Port of Rotterdam chasing milestones

Goods throughput in the port of Rotterdam increased by 6.2% to 301 million tonnes in the first nine months of the year. Although growth in the first six months was only 4.2%, the ‘300 mark’ was passed earlier than ever before, thanks to the sprint in the third quarter. Throughput was pushed up mainly by the 30% increase in the transshipment of mineral oil products (+10 million tonnes) and 11% growth in containers (+8 million tonnes). Expressed in TEU, the rise was almost 13%. Port of Rotterdam CEO Hans Smits: “We’ll be passing the 10 million TEU mark this year, as the first non-Asian port to do so. Combined with the boom in oil products, the 400 million mark for total throughput is also within reach. As far as I’m concerned, let the chase begin.”

Liquid bulk

The continuing strong performance by mineral oil products (+30% to 44 million tonnes) is still the result of a worldwide imbalance between demand and supply. This is being restored via the ports. Here, the products are also brought to the right specification through blending. In this connection, Vopak, ETT and the Port Authority in particular have invested, and are still investing, in the substantial expansion of tank and jetty capacity on the Caland Canal.
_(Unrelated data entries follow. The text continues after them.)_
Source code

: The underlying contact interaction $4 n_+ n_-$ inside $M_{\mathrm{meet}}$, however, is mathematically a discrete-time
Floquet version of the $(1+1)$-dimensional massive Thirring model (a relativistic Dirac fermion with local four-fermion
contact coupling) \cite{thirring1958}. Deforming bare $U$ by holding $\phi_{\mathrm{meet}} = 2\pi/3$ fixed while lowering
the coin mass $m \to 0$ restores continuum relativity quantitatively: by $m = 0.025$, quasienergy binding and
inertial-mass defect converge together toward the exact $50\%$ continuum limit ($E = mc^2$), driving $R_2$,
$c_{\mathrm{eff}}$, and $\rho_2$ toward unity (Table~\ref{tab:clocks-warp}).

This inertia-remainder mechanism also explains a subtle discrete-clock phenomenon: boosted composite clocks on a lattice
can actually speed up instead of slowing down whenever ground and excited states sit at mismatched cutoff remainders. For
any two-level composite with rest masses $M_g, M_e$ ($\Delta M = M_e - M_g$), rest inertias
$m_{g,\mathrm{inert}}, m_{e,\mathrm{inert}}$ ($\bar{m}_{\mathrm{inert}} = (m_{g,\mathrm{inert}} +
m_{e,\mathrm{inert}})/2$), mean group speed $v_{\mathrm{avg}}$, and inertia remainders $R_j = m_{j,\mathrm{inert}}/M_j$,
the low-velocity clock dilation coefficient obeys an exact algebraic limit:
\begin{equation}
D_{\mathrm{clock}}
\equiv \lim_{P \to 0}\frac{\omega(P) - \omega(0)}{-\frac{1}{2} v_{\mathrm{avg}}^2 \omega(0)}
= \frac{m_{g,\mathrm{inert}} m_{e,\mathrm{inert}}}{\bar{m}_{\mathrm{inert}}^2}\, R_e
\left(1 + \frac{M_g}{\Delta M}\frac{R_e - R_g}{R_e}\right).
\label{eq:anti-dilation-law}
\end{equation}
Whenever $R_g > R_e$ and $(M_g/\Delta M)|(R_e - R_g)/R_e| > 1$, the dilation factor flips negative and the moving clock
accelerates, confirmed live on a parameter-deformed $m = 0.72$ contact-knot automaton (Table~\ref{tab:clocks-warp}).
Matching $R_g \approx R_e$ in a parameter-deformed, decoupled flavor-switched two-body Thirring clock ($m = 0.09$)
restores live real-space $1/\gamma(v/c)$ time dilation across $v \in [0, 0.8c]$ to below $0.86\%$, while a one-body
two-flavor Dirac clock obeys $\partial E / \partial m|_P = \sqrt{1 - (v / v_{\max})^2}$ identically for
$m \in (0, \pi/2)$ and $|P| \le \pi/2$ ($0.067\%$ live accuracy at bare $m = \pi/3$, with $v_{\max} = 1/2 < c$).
In comparison with 2006, imports of crude oil are still down (-4%) due to the loss of an unloading pier at the MOT after being hit by a ship. In the third quarter, stocks were topped up via various terminals and price increases for crude oil were anticipated. The decline of the first six months (-8%) was halved and over 71 million tonnes were transferred.

Throughput for other liquid bulk was up slightly, by 1% percent to 23 million tonnes, because the chemical industry continues to produce at a stable high level.

Dry bulk

Agribulk throughput is down again (-7%), largely due to the one-third fall in exports. The European intervention stocks have now been used up and this means that there is a glimmer of hope for the Rotterdam terminals, which are geared more towards imports.

As expected, coal imports have recovered again, to close on 20 million tonnes, due to the building up of winter stocks: -2% to the end of September as opposed to -11% in the first six months.

When it comes to ores and scrap, Rotterdam continues to enjoy some good fortune for the time being. Thanks to the high global demand for steel, Arcelor recently reopened its blast furnace in Liège. Other clients of the port are also operating at full capacity. As a result, the downward trend in the transshipment of ores seen in the first six months has been converted into a 3% increase, to 30 million tonnes.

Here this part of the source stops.